Column: Helping, moving and taking photos of animals that make winter visits to our yard

The break in the weather coupled with the recent arrival of garden catalogs in the mail is always a boost to the spirit. Riffing the colorful pages awash with brilliant reds, shimmering greens and vivid yellows can make one long for sun-filled days and balmy nights which cannot arrive too soon.

I suppose the promise of spring is the same for the critters who paid a visit to our backyard the past week. We have an unwritten agreement with all four-footed animals who visit, offering them safe passage to someplace else.

A skunk sauntered past our rear window recently. It looked around and apparently did not see anything it liked. We also assume the footprints we saw in the snow belonged to a neighborhood cat which makes a nighttime appearance every so often. If it is vermin that it seeks, it should look someplace else.

A skunk made a midwinter through the Shnay backyard in Park Forest. (Penny Shnay/for Daily Southtown)

A young raccoon visited us last week, moving in a southwesterly path across the yard. It is hoped that this junior scavenger had other things in mind and was not looking for squatter’s rights to corners of our property.

Some friends of ours dealt with an invasion by a large family of raccoons a few years back. I was told they set a baited cage trap in their backyard which would usually clang shut in the middle of the night. Making the ultimate sacrifice (awakening before 6 a.m.), they put the cage in their car trunk and drove to a rural site, freed the raccoon then drove back home. Ultimately the entire raccoon clan was furtively taken to the same place around the same time.

The Woman of our house thinks they broke more than a few statutes concerning the trapping of animals.

Fearing charges of aiding and abetting, I will say no more.

Deer, on the other hand, believe their handsome appearance gives them squatter’s rights to anyone’s property. It seems especially true to homes adjacent to the forest preserve and, in some cases, the homes bordering Park Forest’s Central Park, where they are known to eat birdseed from the backyard of The Son and his wife.

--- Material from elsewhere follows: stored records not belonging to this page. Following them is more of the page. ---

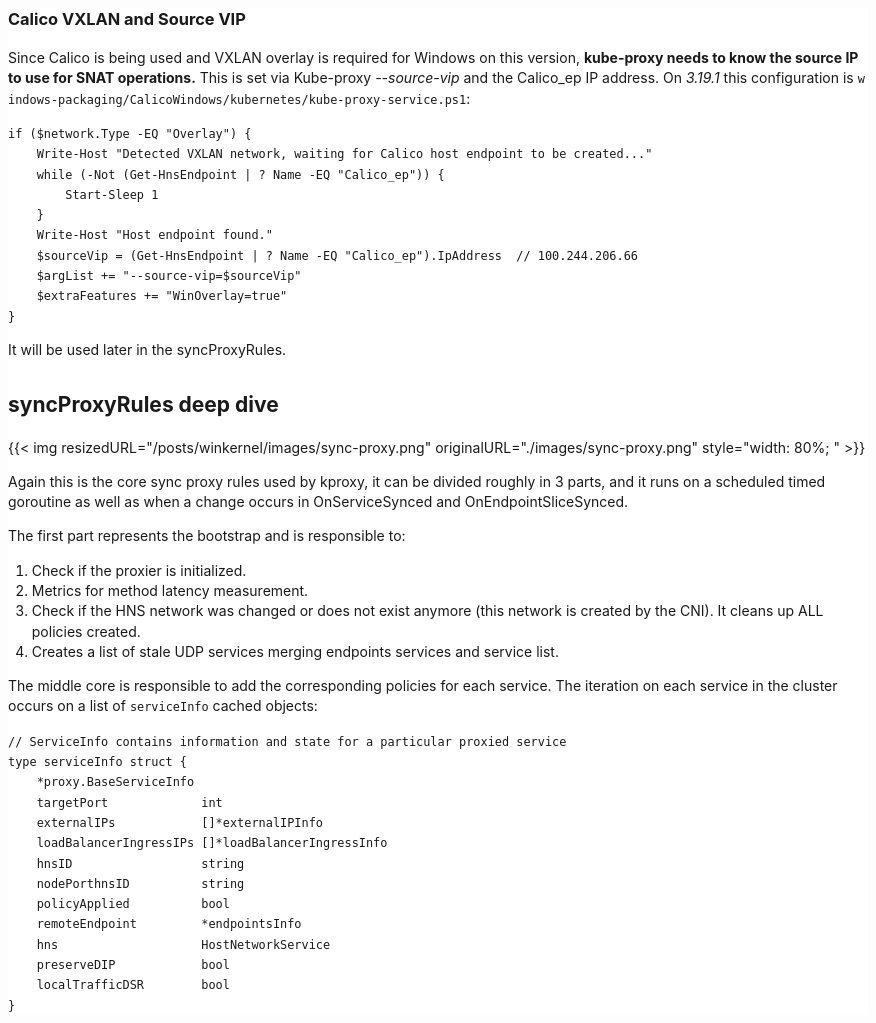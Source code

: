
 ```yaml
```

### Calico VXLAN and Source VIP

Since Calico is being used and VXLAN overlay is required for Windows on this version, **kube-proxy needs to know the source IP to use for SNAT operations.**
This is set via Kube-proxy *--source-vip* and the Calico_ep IP address.
On *3.19.1* this configuration is `windows-packaging/CalicoWindows/kubernetes/kube-proxy-service.ps1`:

```shell
if ($network.Type -EQ "Overlay") {
    Write-Host "Detected VXLAN network, waiting for Calico host endpoint to be created..."
    while (-Not (Get-HnsEndpoint | ? Name -EQ "Calico_ep")) {
        Start-Sleep 1
    }
    Write-Host "Host endpoint found."
    $sourceVip = (Get-HnsEndpoint | ? Name -EQ "Calico_ep").IpAddress  // 100.244.206.66
    $argList += "--source-vip=$sourceVip"
    $extraFeatures += "WinOverlay=true"    
}
```

It will be used later in the syncProxyRules.

## syncProxyRules deep dive

{{< img resizedURL="/posts/winkernel/images/sync-proxy.png" originalURL="./images/sync-proxy.png" style="width: 80%; " >}}

Again this is the core sync proxy rules used by kproxy, it can be divided roughly in 3 parts, and it runs on a scheduled timed goroutine as well as when a 
change occurs in OnServiceSynced and OnEndpointSliceSynced.

The first part represents the bootstrap and is responsible to:

1. Check if the proxier is initialized.
1. Metrics for method latency measurement. 
1. Check if the HNS network was changed or does not exist anymore (this network is created by the CNI). It cleans up ALL policies created.
1. Creates a list of stale UDP services merging endpoints services and service list.

The middle core is responsible to add the corresponding policies for each service. The iteration on each service in the cluster occurs on a 
list of `serviceInfo` cached objects:

```golang
// ServiceInfo contains information and state for a particular proxied service
type serviceInfo struct {
	*proxy.BaseServiceInfo
	targetPort             int
	externalIPs            []*externalIPInfo
	loadBalancerIngressIPs []*loadBalancerIngressInfo
	hnsID                  string
	nodePorthnsID          string
	policyApplied          bool
	remoteEndpoint         *endpointsInfo
	hns                    HostNetworkService
	preserveDIP            bool
	localTrafficDSR        bool
}
```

Deer are also notorious jaywalkers. One collided with our car once. The animal loped away, but the vehicle was never the same, and was soon gone to an auto graveyard.

Requiescat in detritus.

A raccoon seen recently in backyards in Park Forest. Penny Shnay/for Daily Southtown, Feb. 2024, Park Forest, Illinois
Penny Shnay

A raccoon seen recently in backyards in Park Forest. (Penny Shnay/for Daily Southtown)

The first chore in life for the Woman in our house seems to be feeding the birds and she does this with gusto, devotion and money. She is also a devoted watcher of winged creatures. When we are in the car, she counts the number of hawks she spots in the trees or poles. It can be unnerving when she cries out “37,” and rouses the driver who, along with the car, is on cruise control.

Dreading the traffic cops, I will say no more.

What we have seen throughout the seasons are the large number of starlings. These, along with the grackles, are the bully birds of the avian world. They arrive in flocks and as soon as The Woman fills the feeders these avian pests take over. Even the squirrels, which tidy up the ground by consuming seeds dropped by smaller birds, seem to back away from seemingly starving starlings.

Most recently, The Woman photographed a yellowish something called a northern flicker, which swooped in unannounced. I was told this is a rare sight.

“You don’t see this bird around here,” she informed me. I could not argue the point.

The Woman’s camera is an extension of her hand and at least three times a week she roams the extended suburban area westward, past the Illinois River, or eastward to wherever it is she goes to in Indiana. Last week, she captured impressive photographs of both eagles and bison. However, to complete her wanderings, she was forced to put gas in the car three times.

For obvious reasons I will say no more.